Moreover, with the current heightened level of scrutiny on executive compensation, many firms are actively benchmarking their compensation packages against those of their peers.

“Compensation packages require careful deliberation and should be tailored specifically to each organization,” says Harry Cendrowski, CPA, ABV, CFF, CFE, CVA, CFD, CFFA, the managing director of Cendrowski Corporate Advisors LLC.

Smart Business spoke with Cendrowski about the issues surrounding executive compensation packages and the strategies you can use to make sure your package is effective, fair and legal.

What current issues do you see with respect to executive compensation?

Many public corporations compensate executives based on earnings, revenue and market share growth — in other words, they look largely at financial metrics in assessing an executive’s performance. However, financial metrics are the output of successful operations, product quality and a significant focus on the customer. Success in these areas often foreshadows successful financial performance, not vice versa.

For instance, Toyota was long revered for its customer-first focus. This intense focus produced successful financial results: The company was building products consumers were willing to buy, and many became repeat buyers of Toyota products.

More recently, however, a former high-level Toyota executive stated that ‘anti-family, financially oriented pirates hijacked’ the company, implying that some recent Toyota executives became too focused on finances instead of Toyota’s customers.

The actions of these individuals, arguably, caused Toyota to perhaps grow too fast, too soon.

Do some executive compensation packages overcompensate executives for excessive risk taking?

I’m not sure I’d phrase it that way. We’d first have to define what it means for risk taking to be ‘excessive.’ For instance, is it fair to state that banks were taking ‘excessive’ risks when many other financial institutions were taking similar risks? Weren’t their policies simply competitive?

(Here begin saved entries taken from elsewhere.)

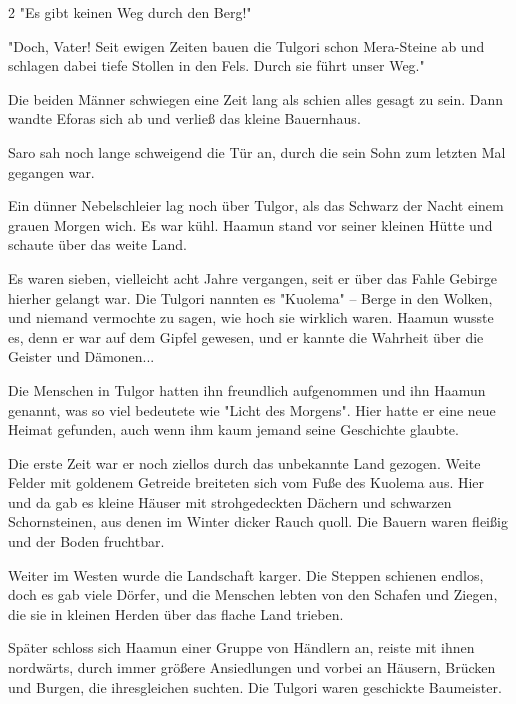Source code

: \documentclass[10pt, a4paper, oneside]{book}
\begin{document}
\begin{multicols}{2}
"Es gibt keinen Weg durch den Berg!"

"Doch, Vater! Seit ewigen Zeiten bauen die Tulgori schon Mera-Steine ab und schlagen dabei tiefe Stollen in den Fels. Durch sie führt unser Weg."

Die beiden Männer schwiegen eine Zeit lang als schien alles gesagt zu sein. Dann wandte Eforas sich ab und verließ das kleine Bauernhaus.

Saro sah noch lange schweigend die Tür an, durch die sein Sohn zum letzten Mal gegangen war.\bigskip

Ein dünner Nebelschleier lag noch über Tulgor, als das Schwarz der Nacht einem grauen Morgen wich. Es war kühl. Haamun stand vor seiner kleinen Hütte und schaute über das weite Land.

Es waren sieben, vielleicht acht Jahre vergangen, seit er über das Fahle Gebirge hierher gelangt war. Die  Tulgori nannten es "Kuolema" – Berge in den Wolken, und niemand vermochte zu sagen, wie hoch sie wirklich waren. Haamun wusste es, denn er war auf dem Gipfel gewesen, und er kannte die Wahrheit über die Geister und Dämonen...

Die Menschen in Tulgor hatten ihn freundlich aufgenommen und ihn Haamun genannt, was so viel bedeutete wie "Licht des Morgens". Hier hatte er eine neue Heimat gefunden, auch wenn ihm kaum jemand seine Geschichte glaubte.\bigskip

Die erste Zeit war er noch ziellos durch das unbekannte Land gezogen. Weite Felder mit goldenem Getreide breiteten sich vom Fuße des Kuolema aus. Hier und da gab es kleine Häuser mit strohgedeckten Dächern und schwarzen Schornsteinen, aus denen im Winter dicker Rauch quoll. Die Bauern waren fleißig und der Boden fruchtbar.

Weiter im Westen wurde die Landschaft karger. Die Steppen schienen endlos, doch es gab viele Dörfer, und die Menschen lebten von den Schafen und Ziegen, die sie in kleinen Herden über das flache Land trieben.\bigskip

Später schloss sich Haamun einer Gruppe von Händlern an, reiste mit ihnen nordwärts, durch immer größere Ansiedlungen und vorbei an Häusern, Brücken und Burgen, die ihresgleichen suchten. Die Tulgori waren geschickte Baumeister.


\end{multicols}
\end{document}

Of course, hindsight is 20/20. Congress and many in America would like to point the finger at banks for taking excessive risks, but the financial policies of banks allowed them to deliver stellar returns to investors for many years. In fact, rather than discussing ‘excessive’ risk taking in the financial sector, I’d argue that we should really be investigating why so many institutions took similar risks. Such actions only serve to increase the correlation between portfolios of differing banks, exacerbating the effect of any shocks to the economy. This, in my mind, is really a fundamental causal factor of the credit crisis.